What the documents provided to ‘Freedom Convoy’ commission have revealed so far

Less than one week into the Public Order Emergency Commission’s hearings examining the federal government’s invocation of the Emergencies Act, hundreds of documents have already been made public.

While a considerable portion of the documents provided to the commission so far are copies of pandemic public health orders and statements, as well as clippings from media coverage of the “Freedom Convoy,” there have also been transcripts or summaries of high-level phone calls, email and text message exchanges, and internal reports, with likely much more to come. 

The pieces of evidence submitted so far have shed new light on some of the internal machinations within, and between various levels of government and police forces in preparing for, and responding to the protests.

Here’s a rundown of some notable information gleaned from the documents to date.

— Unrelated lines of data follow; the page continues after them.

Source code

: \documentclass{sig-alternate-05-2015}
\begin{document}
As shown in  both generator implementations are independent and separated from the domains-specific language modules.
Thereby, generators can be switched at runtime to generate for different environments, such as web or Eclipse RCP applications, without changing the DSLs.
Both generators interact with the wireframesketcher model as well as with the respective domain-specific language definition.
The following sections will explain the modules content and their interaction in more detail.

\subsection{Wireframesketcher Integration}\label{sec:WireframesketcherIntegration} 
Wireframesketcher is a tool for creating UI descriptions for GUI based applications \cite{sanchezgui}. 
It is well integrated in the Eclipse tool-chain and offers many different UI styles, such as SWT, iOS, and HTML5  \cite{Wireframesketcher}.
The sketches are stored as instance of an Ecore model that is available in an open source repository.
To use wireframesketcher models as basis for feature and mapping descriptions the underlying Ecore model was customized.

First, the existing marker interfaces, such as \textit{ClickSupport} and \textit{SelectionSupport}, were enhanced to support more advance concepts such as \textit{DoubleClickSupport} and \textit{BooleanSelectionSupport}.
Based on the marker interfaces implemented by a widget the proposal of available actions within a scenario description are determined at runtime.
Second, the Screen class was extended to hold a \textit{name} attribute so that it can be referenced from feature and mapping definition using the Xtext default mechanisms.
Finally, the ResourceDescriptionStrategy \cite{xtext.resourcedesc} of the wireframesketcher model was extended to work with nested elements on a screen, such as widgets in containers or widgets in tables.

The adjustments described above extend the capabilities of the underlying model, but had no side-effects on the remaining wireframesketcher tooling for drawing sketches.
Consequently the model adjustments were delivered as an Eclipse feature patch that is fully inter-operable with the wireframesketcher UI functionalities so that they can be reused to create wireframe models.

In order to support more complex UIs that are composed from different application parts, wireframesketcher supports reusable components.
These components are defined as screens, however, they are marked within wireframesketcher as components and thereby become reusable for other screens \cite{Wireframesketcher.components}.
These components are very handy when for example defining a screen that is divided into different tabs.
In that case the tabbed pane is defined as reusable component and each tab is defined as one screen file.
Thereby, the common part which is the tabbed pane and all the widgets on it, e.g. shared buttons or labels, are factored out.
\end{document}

According to a summary report of a call between federal, provincial, and City of Ottawa officials on Feb. 6—midway through the “Freedom Convoy” protests — the Canadian Security Intelligence Service (CSIS) voiced concerns about the protests potentially being used as a “recruiting ground.”

CSIS Director David Vigneault, on the call with then-deputy minister for public safety Rob Stewart, Ottawa City Manager Steve Kanellakos, RCMP Commissioner Brenda Lucki, then-Ottawa Police Chief Peter Sloly and others, made this comment in reference to the Ottawa, Quebec City, Toronto, and Alberta protests.

“There are some individuals from other causes who are the hardened elements who will likely use violence but they see this as not their mission… They are not actively participating or organizing it and are likely using this as a recruiting ground,” reads the document.

Vigneault also noted that at that point, the protest was “primarily a domestic issue” and said that despite concerns to the contrary, CSIS was not seeing a major organization of U.S. truckers coming across, nor were there foreign actors identified as financing the convoy. A separate Ottawa Police Service (OPS) document from a week later seemed to contradict this, indicating international “money and supports” had been identified.

On this call, the key group of emergency response officials also discussed how at that point the number of trucks in the capital was “significantly lower than the peak,” but flagged that while some encampments were “contained” there was concern that the Rideau Street section of trucks blocking the area was being led by “well-organized” “bad actors.”

As well, Prime Minister Justin Trudeau’s National Security Adviser Jody Thomas spoke about negotiations at the Confederation Park encampment that she viewed as “a win of avoiding ‘guns pointed'” in the park. There was also discussion on this call about a potential “interlocutor” to help continue negotiations with the protest organizers, with former senator Murray Sinclair, ambassador and former politician Bob Rae, and former Supreme Court justice Louise Arbour’s names mentioned.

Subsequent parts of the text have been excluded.